Adatto a tutte le età!

Le infinite attività che si possono svolgere in cucina permettono di coinvolgere e stimolare bambini di tutte le età.
I più piccoli potranno imparare ad usare i cinque sensi scoprendo il cibo attraverso l’olfatto, annusando odori diversi; il tatto, manipolando e sentendo le consistenze; la vista, osservando e imparando i colori degli alimenti; l’udito, ascoltando il rumore dei liquidi che scorrono o delle bucce che si rompono;  e naturalmente il gusto !
Pensiamo poi quanto tutto questo possa essere importante per educare ad una corretta alimentazione.

 

Sviluppa la motricità fine e il linguaggio

Grattuggiare, impastare, mescolare, tagliare (sotto stretta supervisione di mamma e papà)  sono attività che consentono di allenare e potenziare la motricità fine e la coordinazione visuo-motoria.
Man mano che si diventa più bravi si possono sperimentare impasti di consistenza  differente per aumentare la forza e la precisione nei movimenti, pensiamo alla differenza tra la pasta della pizza e quella dei biscotti.

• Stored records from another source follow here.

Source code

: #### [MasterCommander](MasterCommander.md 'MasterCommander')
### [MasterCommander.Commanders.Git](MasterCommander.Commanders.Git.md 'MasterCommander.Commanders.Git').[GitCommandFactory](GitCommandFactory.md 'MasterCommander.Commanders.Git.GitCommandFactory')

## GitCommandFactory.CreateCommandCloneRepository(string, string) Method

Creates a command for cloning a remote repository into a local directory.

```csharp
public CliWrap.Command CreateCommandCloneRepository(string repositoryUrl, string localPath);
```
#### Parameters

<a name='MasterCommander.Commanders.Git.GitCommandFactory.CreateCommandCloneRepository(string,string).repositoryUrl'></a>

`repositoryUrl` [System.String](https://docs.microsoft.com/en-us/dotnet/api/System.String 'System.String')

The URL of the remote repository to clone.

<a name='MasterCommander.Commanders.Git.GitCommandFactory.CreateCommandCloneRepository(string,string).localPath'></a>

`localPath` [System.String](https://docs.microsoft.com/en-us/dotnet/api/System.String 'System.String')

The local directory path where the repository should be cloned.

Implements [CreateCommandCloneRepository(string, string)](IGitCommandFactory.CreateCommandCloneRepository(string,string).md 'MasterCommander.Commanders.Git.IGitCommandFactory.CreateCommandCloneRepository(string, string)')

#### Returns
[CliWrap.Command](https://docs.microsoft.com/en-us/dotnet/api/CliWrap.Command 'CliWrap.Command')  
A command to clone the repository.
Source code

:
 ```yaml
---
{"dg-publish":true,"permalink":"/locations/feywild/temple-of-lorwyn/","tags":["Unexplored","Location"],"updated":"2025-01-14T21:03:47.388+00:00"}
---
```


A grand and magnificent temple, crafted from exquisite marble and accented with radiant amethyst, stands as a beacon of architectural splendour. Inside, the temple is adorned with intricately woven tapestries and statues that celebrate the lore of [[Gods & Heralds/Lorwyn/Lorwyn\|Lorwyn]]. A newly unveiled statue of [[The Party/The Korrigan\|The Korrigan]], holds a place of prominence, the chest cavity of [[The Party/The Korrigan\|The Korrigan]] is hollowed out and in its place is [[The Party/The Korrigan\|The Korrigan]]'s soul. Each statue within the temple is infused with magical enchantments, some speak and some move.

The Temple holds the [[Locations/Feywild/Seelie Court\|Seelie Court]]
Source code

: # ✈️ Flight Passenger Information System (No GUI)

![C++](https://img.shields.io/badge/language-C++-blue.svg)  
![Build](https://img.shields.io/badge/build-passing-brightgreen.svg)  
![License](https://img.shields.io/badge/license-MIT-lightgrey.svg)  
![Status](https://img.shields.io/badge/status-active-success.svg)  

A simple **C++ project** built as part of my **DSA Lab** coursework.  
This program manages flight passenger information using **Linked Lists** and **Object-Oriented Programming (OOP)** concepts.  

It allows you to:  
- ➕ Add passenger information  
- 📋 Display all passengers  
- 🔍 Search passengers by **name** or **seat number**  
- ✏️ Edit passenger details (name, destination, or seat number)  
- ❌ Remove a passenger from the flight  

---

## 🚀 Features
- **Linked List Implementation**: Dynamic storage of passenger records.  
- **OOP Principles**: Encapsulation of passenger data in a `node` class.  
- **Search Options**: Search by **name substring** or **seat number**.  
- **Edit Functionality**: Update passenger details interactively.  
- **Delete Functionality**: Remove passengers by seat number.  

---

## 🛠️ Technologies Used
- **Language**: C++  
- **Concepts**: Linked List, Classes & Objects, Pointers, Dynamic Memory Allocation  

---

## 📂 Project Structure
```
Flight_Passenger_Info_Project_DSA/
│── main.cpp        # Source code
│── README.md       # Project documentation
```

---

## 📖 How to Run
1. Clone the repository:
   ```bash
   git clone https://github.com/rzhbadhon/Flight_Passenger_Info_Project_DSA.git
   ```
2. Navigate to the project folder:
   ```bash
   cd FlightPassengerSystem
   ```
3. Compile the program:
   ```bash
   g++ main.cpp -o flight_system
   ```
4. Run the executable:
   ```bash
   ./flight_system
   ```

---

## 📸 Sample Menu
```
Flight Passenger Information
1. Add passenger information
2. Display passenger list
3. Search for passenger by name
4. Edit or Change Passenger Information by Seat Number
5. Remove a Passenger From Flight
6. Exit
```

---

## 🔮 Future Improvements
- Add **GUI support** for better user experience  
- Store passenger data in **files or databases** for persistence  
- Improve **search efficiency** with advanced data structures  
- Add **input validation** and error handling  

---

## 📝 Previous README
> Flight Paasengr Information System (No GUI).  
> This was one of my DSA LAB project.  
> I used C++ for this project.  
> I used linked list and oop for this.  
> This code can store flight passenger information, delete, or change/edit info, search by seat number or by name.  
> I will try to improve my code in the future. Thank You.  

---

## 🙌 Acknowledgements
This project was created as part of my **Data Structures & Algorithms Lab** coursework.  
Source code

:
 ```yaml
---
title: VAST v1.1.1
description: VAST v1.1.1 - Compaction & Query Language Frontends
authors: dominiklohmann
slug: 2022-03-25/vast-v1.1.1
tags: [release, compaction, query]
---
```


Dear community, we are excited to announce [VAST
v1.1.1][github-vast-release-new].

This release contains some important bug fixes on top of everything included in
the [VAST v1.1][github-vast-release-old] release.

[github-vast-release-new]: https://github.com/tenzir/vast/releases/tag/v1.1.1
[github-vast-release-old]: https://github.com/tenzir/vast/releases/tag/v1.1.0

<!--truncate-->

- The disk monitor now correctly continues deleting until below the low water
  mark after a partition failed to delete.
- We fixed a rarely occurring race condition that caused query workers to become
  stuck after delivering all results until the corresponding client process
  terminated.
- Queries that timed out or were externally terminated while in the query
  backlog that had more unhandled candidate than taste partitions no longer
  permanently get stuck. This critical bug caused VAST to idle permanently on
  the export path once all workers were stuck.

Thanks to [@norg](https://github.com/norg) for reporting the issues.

Per il linguaggio? Verbalizzare  tutti i vocaboli legati al nome dei cibi, alle categorie semantiche ( la frutta, la verdura, la carne) o alle azioni che si svolgono, aiuta ad ampliare il lessico.
Si possono raccontare insieme i passaggi necessari per arrivare al prodotto finale, favorendo in questo modo la narrazione e utilizzando i termini come prima, dopo, infine.
Si potenziano le abilità di ragionamento verbale raccontando insieme ai grandi da dove provengono gli alimenti che si utilizzano: avete mai chiesto ai vostri bimbi se sanno da dove arriva il latte? O dove cresce la frutta? Le riposte vi sconvolgeranno! Mai dare qualcosa per scontato!

Utile anche per la scuola

I bambini delle elementari grazie alla cucina possono rinforzare le abilità logico-matematiche aiutando a dosare e pesare i cibi e gli ingredienti e allenando così abilità di calcolo, equivalenze, peso, misure. Si può lavorare persino sulle  frazioni,  immaginate di dividere a metà o di frazionare una torta, non c’è modo più semplice per far comprendere il concetto di intero e di parte.
Si esercitano anche le abilità di lettura, leggendo le ricette, e di scrittura, ad esempio aiutando a scrivere la lista degli ingredienti che ci servono.

Adesso si cucina: facciamo i biscotti al cacao!

Bene! Finalmente è il momento di cucinare!
Ecco una ricetta semplice da fare con i vostri bimbi, impastate insieme e divertitevi a tagliare i biscotti con le forme che più vi piacciono.
Un ultima idea? utilizzate gli stampini con le lettere e una volta sfornati create le parole!

Ingredienti

  • 150 g. di farina
  • 20 g. di amido di mais
  • 1 bustina di lievito per dolci
  • 50 g. di cacao amaro
  • 50 g. di burro
  • 35 g. di zucchero
  • 1 uovo

Preparazione

  1. Ponete la farina, l’amido di mais, il cacao e il lievito su un tavolo formando una montagnetta con il buco in mezzo. Ammorbidite il burro e ponetelo al centro della montagnetta insieme all’uovo sbattuto e allo zucchero. Impastate bene. Formate i biscotti con gli stampini che preferite.
  2. Riscaldate il forno a 180°, rivestite la teglia con la carta da forno e poneteci sopra i biscotti. Fate cuocere  per circa 20 minuti. Una volta raffreddati, ricopriteli con lo zucchero a velo.